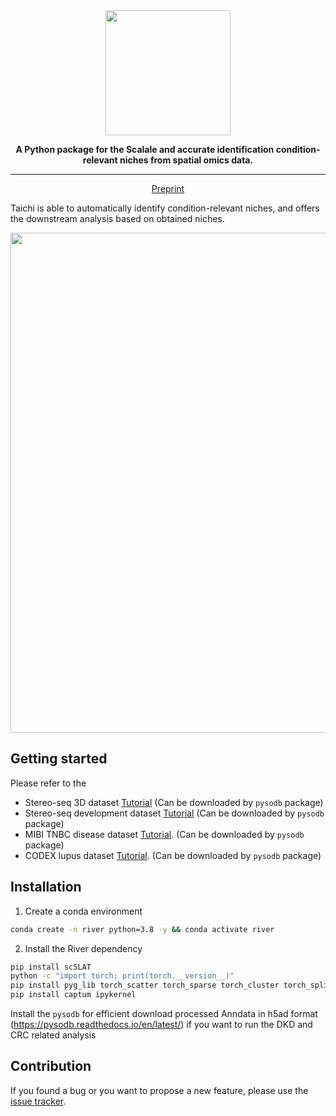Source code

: <div align="center">
<img src="https://github.com/C0nc/TAICHI/blob/main/figure/logo.png" width="200px">

**A Python package for the Scalale and accurate identification condition-relevant niches from spatial omics data.**

---

<p align="center">
  <a href="https://doi.org/10.1101/2024.05.30.596656" target="_blank">Preprint</a>
</p>

</div>

Taichi is able to automatically identify condition-relevant niches, and offers the downstream analysis based on obtained niches.
</p>
<p align="center">
  <img src="https://github.com/C0nc/TAICHI/blob/main/fig/pipeline.png" width="800px">
</p>

## Getting started


Please refer to the  
- Stereo-seq 3D dataset [Tutorial][link-tutorial_2] (Can be downloaded by `pysodb` package) 
- Stereo-seq development dataset [Tutorial][link-tutorial_3] (Can be downloaded by `pysodb` package)
- MIBI TNBC disease dataset [Tutorial][link-tutorial_4]. (Can be downloaded by `pysodb` package)
- CODEX lupus dataset [Tutorial][link-tutorial_5]. (Can be downloaded by `pysodb` package)

## Installation

1. Create a conda environment
```bash
conda create -n river python=3.8 -y && conda activate river

```
2. Install the River dependency
```bash
pip install scSLAT
python -c "import torch; print(torch.__version__)"
pip install pyg_lib torch_scatter torch_sparse torch_cluster torch_spline_conv -f https://data.pyg.org/whl/torch-2.0.0+cu117.html  # replace torch and CUDA version to yours
pip install captum ipykernel 
```

Install the `pysodb` for efficient download processed Anndata in h5ad format (https://pysodb.readthedocs.io/en/latest/) if you want to run the DKD and CRC related analysis

## Contribution

If you found a bug or you want to propose a new feature, please use the [issue tracker][issue-tracker].

[issue-tracker]: https://github.com/C0nc/River/issues
[link-docs]: https://cellcharter.readthedocs.io
[link-api]: https://cellcharter.readthedocs.io/en/latest/api.html
[link-tutorial_1]: https://github.com/C0nc/TAICHI/blob/main/figure_2.ipynb
[link-tutorial_2]: https://github.com/C0nc/TAICHI/blob/main/figure_3.ipynb
[link-tutorial_3]: https://github.com/C0nc/TAICHI/blob/main/figure_4.ipynb
[link-tutorial_4]: https://github.com/C0nc/TAICHI/blob/main/figure_5.ipynb
[link-tutorial_5]: https://github.com/C0nc/TAICHI/blob/main/figure_6.ipynb
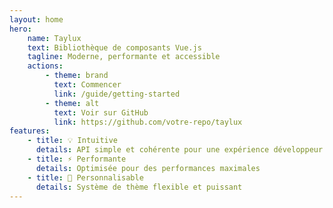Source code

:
 ```yaml
---
layout: home
hero:
    name: Taylux
    text: Bibliothèque de composants Vue.js
    tagline: Moderne, performante et accessible
    actions:
        - theme: brand
          text: Commencer
          link: /guide/getting-started
        - theme: alt
          text: Voir sur GitHub
          link: https://github.com/votre-repo/taylux
features:
    - title: 💡 Intuitive
      details: API simple et cohérente pour une expérience développeur optimale
    - title: ⚡️ Performante
      details: Optimisée pour des performances maximales
    - title: 🎨 Personnalisable
      details: Système de thème flexible et puissant
---
```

☆ ☆ ☆ ☆ ☆

## Your objective
Go through the listing above and quote it exactly, apart from its images.

## Response to this task
Source code

: <div align="center">
<img src="https://github.com/C0nc/TAICHI/blob/main/figure/logo.png" width="200px">

**A Python package for the Scalale and accurate identification condition-relevant niches from spatial omics data.**

---

<p align="center">
  <a href="https://doi.org/10.1101/2024.05.30.596656" target="_blank">Preprint</a>
</p>

</div>

Taichi is able to automatically identify condition-relevant niches, and offers the downstream analysis based on obtained niches.
</p>
<p align="center">
  <img src="https://github.com/C0nc/TAICHI/blob/main/fig/pipeline.png" width="800px">
</p>

## Getting started


Please refer to the  
- Stereo-seq 3D dataset [Tutorial][link-tutorial_2] (Can be downloaded by `pysodb` package) 
- Stereo-seq development dataset [Tutorial][link-tutorial_3] (Can be downloaded by `pysodb` package)
- MIBI TNBC disease dataset [Tutorial][link-tutorial_4]. (Can be downloaded by `pysodb` package)
- CODEX lupus dataset [Tutorial][link-tutorial_5]. (Can be downloaded by `pysodb` package)

## Installation

1. Create a conda environment
```bash
conda create -n river python=3.8 -y && conda activate river

```
2. Install the River dependency
```bash
pip install scSLAT
python -c "import torch; print(torch.__version__)"
pip install pyg_lib torch_scatter torch_sparse torch_cluster torch_spline_conv -f https://data.pyg.org/whl/torch-2.0.0+cu117.html  # replace torch and CUDA version to yours
pip install captum ipykernel 
```

Install the `pysodb` for efficient download processed Anndata in h5ad format (https://pysodb.readthedocs.io/en/latest/) if you want to run the DKD and CRC related analysis

## Contribution

If you found a bug or you want to propose a new feature, please use the [issue tracker][issue-tracker].

[issue-tracker]: https://github.com/C0nc/River/issues
[link-docs]: https://cellcharter.readthedocs.io
[link-api]: https://cellcharter.readthedocs.io/en/latest/api.html
[link-tutorial_1]: https://github.com/C0nc/TAICHI/blob/main/figure_2.ipynb
[link-tutorial_2]: https://github.com/C0nc/TAICHI/blob/main/figure_3.ipynb
[link-tutorial_3]: https://github.com/C0nc/TAICHI/blob/main/figure_4.ipynb
[link-tutorial_4]: https://github.com/C0nc/TAICHI/blob/main/figure_5.ipynb
[link-tutorial_5]: https://github.com/C0nc/TAICHI/blob/main/figure_6.ipynb
Source code

:
 ```yaml
---
layout: home
hero:
    name: Taylux
    text: Bibliothèque de composants Vue.js
    tagline: Moderne, performante et accessible
    actions:
        - theme: brand
          text: Commencer
          link: /guide/getting-started
        - theme: alt
          text: Voir sur GitHub
          link: https://github.com/votre-repo/taylux
features:
    - title: 💡 Intuitive
      details: API simple et cohérente pour une expérience développeur optimale
    - title: ⚡️ Performante
      details: Optimisée pour des performances maximales
    - title: 🎨 Personnalisable
      details: Système de thème flexible et puissant
---
```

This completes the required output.